__Task description__
Except for the pictures, retype the records that follow exactly.
________________________________________
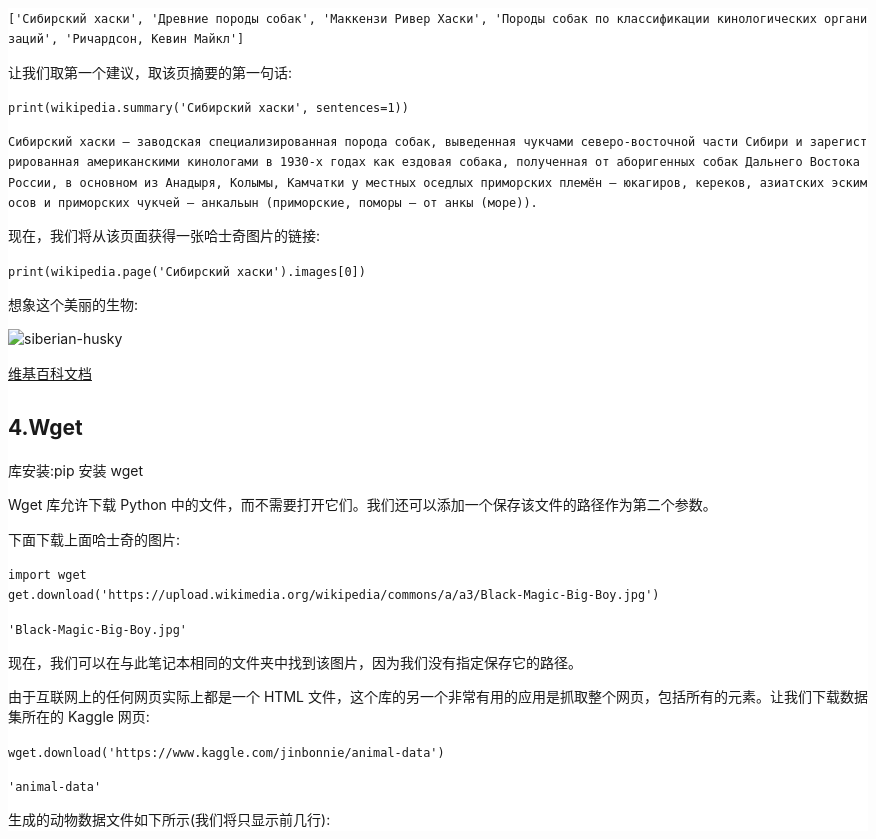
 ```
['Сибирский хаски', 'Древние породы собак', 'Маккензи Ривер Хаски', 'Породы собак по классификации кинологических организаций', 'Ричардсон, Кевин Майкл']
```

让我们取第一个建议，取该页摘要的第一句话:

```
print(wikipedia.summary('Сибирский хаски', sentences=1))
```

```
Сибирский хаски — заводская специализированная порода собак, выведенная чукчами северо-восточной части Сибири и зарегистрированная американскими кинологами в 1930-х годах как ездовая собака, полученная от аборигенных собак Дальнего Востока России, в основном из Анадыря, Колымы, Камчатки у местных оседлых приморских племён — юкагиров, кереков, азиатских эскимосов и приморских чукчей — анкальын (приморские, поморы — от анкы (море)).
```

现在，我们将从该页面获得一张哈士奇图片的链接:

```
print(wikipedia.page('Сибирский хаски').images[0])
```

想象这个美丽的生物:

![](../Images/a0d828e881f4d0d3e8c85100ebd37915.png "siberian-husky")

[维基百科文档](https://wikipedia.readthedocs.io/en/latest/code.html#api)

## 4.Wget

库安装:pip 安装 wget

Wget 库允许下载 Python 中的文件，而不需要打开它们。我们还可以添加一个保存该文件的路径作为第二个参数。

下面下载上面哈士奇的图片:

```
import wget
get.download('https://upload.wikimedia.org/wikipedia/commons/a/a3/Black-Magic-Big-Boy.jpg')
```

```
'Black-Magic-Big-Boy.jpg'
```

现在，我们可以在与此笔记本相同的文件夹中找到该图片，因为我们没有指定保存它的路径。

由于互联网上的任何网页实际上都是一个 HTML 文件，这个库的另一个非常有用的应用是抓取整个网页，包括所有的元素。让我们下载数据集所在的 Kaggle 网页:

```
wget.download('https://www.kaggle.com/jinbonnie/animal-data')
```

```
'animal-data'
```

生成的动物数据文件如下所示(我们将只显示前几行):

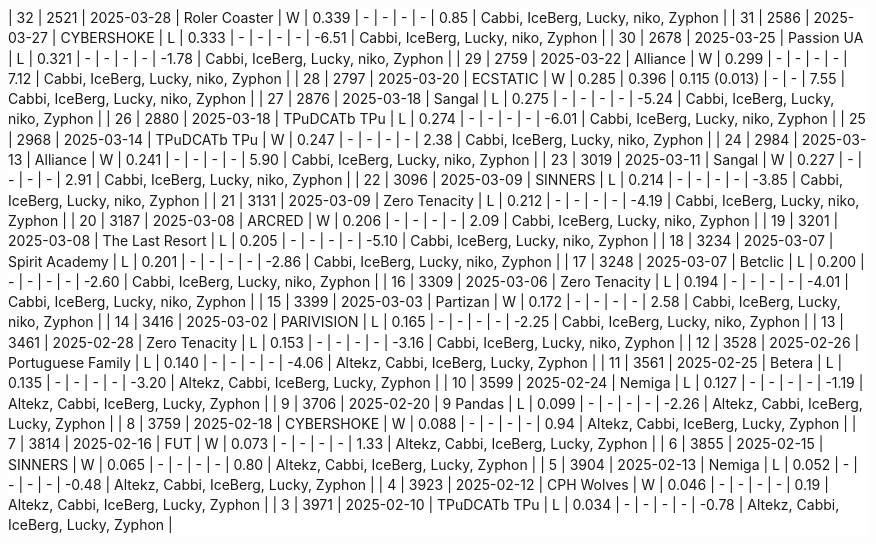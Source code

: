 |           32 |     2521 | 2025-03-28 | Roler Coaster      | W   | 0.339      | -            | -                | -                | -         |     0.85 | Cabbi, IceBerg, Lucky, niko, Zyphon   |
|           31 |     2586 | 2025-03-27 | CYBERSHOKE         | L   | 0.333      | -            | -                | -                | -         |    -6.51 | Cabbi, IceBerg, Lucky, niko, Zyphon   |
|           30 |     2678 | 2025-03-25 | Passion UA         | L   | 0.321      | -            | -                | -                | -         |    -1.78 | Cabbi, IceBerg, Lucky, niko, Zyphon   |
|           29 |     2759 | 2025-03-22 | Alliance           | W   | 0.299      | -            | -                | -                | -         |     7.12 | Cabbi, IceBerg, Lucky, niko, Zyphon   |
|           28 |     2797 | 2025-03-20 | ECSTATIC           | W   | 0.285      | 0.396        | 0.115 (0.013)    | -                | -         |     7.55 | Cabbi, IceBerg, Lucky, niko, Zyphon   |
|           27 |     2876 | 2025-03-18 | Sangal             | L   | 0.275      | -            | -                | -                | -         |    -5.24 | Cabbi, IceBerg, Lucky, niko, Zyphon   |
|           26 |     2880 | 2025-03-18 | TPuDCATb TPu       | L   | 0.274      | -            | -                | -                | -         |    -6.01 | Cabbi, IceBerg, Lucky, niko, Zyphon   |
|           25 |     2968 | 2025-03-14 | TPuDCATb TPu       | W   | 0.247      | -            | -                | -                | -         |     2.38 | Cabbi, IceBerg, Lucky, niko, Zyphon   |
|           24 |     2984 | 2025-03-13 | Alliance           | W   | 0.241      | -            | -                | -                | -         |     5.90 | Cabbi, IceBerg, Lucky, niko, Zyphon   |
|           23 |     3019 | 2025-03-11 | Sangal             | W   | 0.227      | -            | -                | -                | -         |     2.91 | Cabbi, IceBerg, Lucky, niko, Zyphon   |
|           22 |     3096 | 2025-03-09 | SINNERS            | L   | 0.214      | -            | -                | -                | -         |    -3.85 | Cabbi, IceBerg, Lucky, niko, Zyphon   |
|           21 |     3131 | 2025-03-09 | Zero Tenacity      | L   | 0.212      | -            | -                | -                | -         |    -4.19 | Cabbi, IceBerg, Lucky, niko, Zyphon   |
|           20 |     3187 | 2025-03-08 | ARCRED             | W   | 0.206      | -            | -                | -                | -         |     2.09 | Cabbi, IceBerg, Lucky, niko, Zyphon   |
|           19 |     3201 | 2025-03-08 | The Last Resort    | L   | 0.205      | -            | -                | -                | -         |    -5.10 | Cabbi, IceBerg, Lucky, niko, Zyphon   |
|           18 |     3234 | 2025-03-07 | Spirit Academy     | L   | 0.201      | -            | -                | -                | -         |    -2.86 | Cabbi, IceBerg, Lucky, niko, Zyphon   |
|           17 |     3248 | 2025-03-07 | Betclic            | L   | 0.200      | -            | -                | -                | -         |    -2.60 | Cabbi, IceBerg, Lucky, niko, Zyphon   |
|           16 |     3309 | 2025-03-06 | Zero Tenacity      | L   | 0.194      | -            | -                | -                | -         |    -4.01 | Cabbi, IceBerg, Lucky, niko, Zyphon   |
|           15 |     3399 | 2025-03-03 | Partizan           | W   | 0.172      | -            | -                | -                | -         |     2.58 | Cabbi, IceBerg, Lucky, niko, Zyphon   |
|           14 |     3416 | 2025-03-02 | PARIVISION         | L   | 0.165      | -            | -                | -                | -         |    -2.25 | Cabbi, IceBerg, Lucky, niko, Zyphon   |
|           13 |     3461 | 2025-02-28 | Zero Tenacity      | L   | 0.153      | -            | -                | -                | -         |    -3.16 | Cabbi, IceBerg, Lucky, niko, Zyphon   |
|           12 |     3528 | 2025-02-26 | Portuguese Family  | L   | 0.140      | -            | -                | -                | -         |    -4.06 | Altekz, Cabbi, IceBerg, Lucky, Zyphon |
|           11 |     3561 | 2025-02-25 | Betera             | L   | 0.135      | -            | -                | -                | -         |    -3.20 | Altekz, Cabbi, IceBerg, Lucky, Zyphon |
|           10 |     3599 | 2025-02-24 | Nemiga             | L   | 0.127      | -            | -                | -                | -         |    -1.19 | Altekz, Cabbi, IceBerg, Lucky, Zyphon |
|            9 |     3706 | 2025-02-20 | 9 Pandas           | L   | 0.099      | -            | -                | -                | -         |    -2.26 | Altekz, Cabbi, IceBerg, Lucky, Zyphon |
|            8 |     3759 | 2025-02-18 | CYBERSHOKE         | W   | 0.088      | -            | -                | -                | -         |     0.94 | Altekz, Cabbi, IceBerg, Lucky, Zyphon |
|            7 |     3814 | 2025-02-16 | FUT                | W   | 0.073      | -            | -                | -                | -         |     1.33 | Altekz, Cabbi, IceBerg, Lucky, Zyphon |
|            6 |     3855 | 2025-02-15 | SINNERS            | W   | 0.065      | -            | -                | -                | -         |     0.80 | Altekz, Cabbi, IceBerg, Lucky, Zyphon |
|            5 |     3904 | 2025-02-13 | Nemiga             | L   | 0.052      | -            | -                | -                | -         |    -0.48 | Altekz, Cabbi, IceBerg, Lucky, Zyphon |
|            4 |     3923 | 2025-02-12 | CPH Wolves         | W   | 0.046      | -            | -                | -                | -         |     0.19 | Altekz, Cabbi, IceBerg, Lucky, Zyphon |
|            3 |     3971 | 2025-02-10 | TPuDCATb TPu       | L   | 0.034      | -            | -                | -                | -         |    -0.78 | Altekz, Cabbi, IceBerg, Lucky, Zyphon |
________________________________________
__Solution__
 ```
['Сибирский хаски', 'Древние породы собак', 'Маккензи Ривер Хаски', 'Породы собак по классификации кинологических организаций', 'Ричардсон, Кевин Майкл']
```

让我们取第一个建议，取该页摘要的第一句话:

```
print(wikipedia.summary('Сибирский хаски', sentences=1))
```

```
Сибирский хаски — заводская специализированная порода собак, выведенная чукчами северо-восточной части Сибири и зарегистрированная американскими кинологами в 1930-х годах как ездовая собака, полученная от аборигенных собак Дальнего Востока России, в основном из Анадыря, Колымы, Камчатки у местных оседлых приморских племён — юкагиров, кереков, азиатских эскимосов и приморских чукчей — анкальын (приморские, поморы — от анкы (море)).
```

现在，我们将从该页面获得一张哈士奇图片的链接:

```
print(wikipedia.page('Сибирский хаски').images[0])
```

想象这个美丽的生物:

![](../Images/a0d828e881f4d0d3e8c85100ebd37915.png "siberian-husky")

[维基百科文档](https://wikipedia.readthedocs.io/en/latest/code.html#api)

## 4.Wget

库安装:pip 安装 wget

Wget 库允许下载 Python 中的文件，而不需要打开它们。我们还可以添加一个保存该文件的路径作为第二个参数。

下面下载上面哈士奇的图片:

```
import wget
get.download('https://upload.wikimedia.org/wikipedia/commons/a/a3/Black-Magic-Big-Boy.jpg')
```

```
'Black-Magic-Big-Boy.jpg'
```

现在，我们可以在与此笔记本相同的文件夹中找到该图片，因为我们没有指定保存它的路径。

由于互联网上的任何网页实际上都是一个 HTML 文件，这个库的另一个非常有用的应用是抓取整个网页，包括所有的元素。让我们下载数据集所在的 Kaggle 网页:

```
wget.download('https://www.kaggle.com/jinbonnie/animal-data')
```

```
'animal-data'
```

生成的动物数据文件如下所示(我们将只显示前几行):

Source code

: |           32 |     2521 | 2025-03-28 | Roler Coaster      | W   | 0.339      | -            | -                | -                | -         |     0.85 | Cabbi, IceBerg, Lucky, niko, Zyphon   |
|           31 |     2586 | 2025-03-27 | CYBERSHOKE         | L   | 0.333      | -            | -                | -                | -         |    -6.51 | Cabbi, IceBerg, Lucky, niko, Zyphon   |
|           30 |     2678 | 2025-03-25 | Passion UA         | L   | 0.321      | -            | -                | -                | -         |    -1.78 | Cabbi, IceBerg, Lucky, niko, Zyphon   |
|           29 |     2759 | 2025-03-22 | Alliance           | W   | 0.299      | -            | -                | -                | -         |     7.12 | Cabbi, IceBerg, Lucky, niko, Zyphon   |
|           28 |     2797 | 2025-03-20 | ECSTATIC           | W   | 0.285      | 0.396        | 0.115 (0.013)    | -                | -         |     7.55 | Cabbi, IceBerg, Lucky, niko, Zyphon   |
|           27 |     2876 | 2025-03-18 | Sangal             | L   | 0.275      | -            | -                | -                | -         |    -5.24 | Cabbi, IceBerg, Lucky, niko, Zyphon   |
|           26 |     2880 | 2025-03-18 | TPuDCATb TPu       | L   | 0.274      | -            | -                | -                | -         |    -6.01 | Cabbi, IceBerg, Lucky, niko, Zyphon   |
|           25 |     2968 | 2025-03-14 | TPuDCATb TPu       | W   | 0.247      | -            | -                | -                | -         |     2.38 | Cabbi, IceBerg, Lucky, niko, Zyphon   |
|           24 |     2984 | 2025-03-13 | Alliance           | W   | 0.241      | -            | -                | -                | -         |     5.90 | Cabbi, IceBerg, Lucky, niko, Zyphon   |
|           23 |     3019 | 2025-03-11 | Sangal             | W   | 0.227      | -            | -                | -                | -         |     2.91 | Cabbi, IceBerg, Lucky, niko, Zyphon   |
|           22 |     3096 | 2025-03-09 | SINNERS            | L   | 0.214      | -            | -                | -                | -         |    -3.85 | Cabbi, IceBerg, Lucky, niko, Zyphon   |
|           21 |     3131 | 2025-03-09 | Zero Tenacity      | L   | 0.212      | -            | -                | -                | -         |    -4.19 | Cabbi, IceBerg, Lucky, niko, Zyphon   |
|           20 |     3187 | 2025-03-08 | ARCRED             | W   | 0.206      | -            | -                | -                | -         |     2.09 | Cabbi, IceBerg, Lucky, niko, Zyphon   |
|           19 |     3201 | 2025-03-08 | The Last Resort    | L   | 0.205      | -            | -                | -                | -         |    -5.10 | Cabbi, IceBerg, Lucky, niko, Zyphon   |
|           18 |     3234 | 2025-03-07 | Spirit Academy     | L   | 0.201      | -            | -                | -                | -         |    -2.86 | Cabbi, IceBerg, Lucky, niko, Zyphon   |
|           17 |     3248 | 2025-03-07 | Betclic            | L   | 0.200      | -            | -                | -                | -         |    -2.60 | Cabbi, IceBerg, Lucky, niko, Zyphon   |
|           16 |     3309 | 2025-03-06 | Zero Tenacity      | L   | 0.194      | -            | -                | -                | -         |    -4.01 | Cabbi, IceBerg, Lucky, niko, Zyphon   |
|           15 |     3399 | 2025-03-03 | Partizan           | W   | 0.172      | -            | -                | -                | -         |     2.58 | Cabbi, IceBerg, Lucky, niko, Zyphon   |
|           14 |     3416 | 2025-03-02 | PARIVISION         | L   | 0.165      | -            | -                | -                | -         |    -2.25 | Cabbi, IceBerg, Lucky, niko, Zyphon   |
|           13 |     3461 | 2025-02-28 | Zero Tenacity      | L   | 0.153      | -            | -                | -                | -         |    -3.16 | Cabbi, IceBerg, Lucky, niko, Zyphon   |
|           12 |     3528 | 2025-02-26 | Portuguese Family  | L   | 0.140      | -            | -                | -                | -         |    -4.06 | Altekz, Cabbi, IceBerg, Lucky, Zyphon |
|           11 |     3561 | 2025-02-25 | Betera             | L   | 0.135      | -            | -                | -                | -         |    -3.20 | Altekz, Cabbi, IceBerg, Lucky, Zyphon |
|           10 |     3599 | 2025-02-24 | Nemiga             | L   | 0.127      | -            | -                | -                | -         |    -1.19 | Altekz, Cabbi, IceBerg, Lucky, Zyphon |
|            9 |     3706 | 2025-02-20 | 9 Pandas           | L   | 0.099      | -            | -                | -                | -         |    -2.26 | Altekz, Cabbi, IceBerg, Lucky, Zyphon |
|            8 |     3759 | 2025-02-18 | CYBERSHOKE         | W   | 0.088      | -            | -                | -                | -         |     0.94 | Altekz, Cabbi, IceBerg, Lucky, Zyphon |
|            7 |     3814 | 2025-02-16 | FUT                | W   | 0.073      | -            | -                | -                | -         |     1.33 | Altekz, Cabbi, IceBerg, Lucky, Zyphon |
|            6 |     3855 | 2025-02-15 | SINNERS            | W   | 0.065      | -            | -                | -                | -         |     0.80 | Altekz, Cabbi, IceBerg, Lucky, Zyphon |
|            5 |     3904 | 2025-02-13 | Nemiga             | L   | 0.052      | -            | -                | -                | -         |    -0.48 | Altekz, Cabbi, IceBerg, Lucky, Zyphon |
|            4 |     3923 | 2025-02-12 | CPH Wolves         | W   | 0.046      | -            | -                | -                | -         |     0.19 | Altekz, Cabbi, IceBerg, Lucky, Zyphon |
|            3 |     3971 | 2025-02-10 | TPuDCATb TPu       | L   | 0.034      | -            | -                | -                | -         |    -0.78 | Altekz, Cabbi, IceBerg, Lucky, Zyphon |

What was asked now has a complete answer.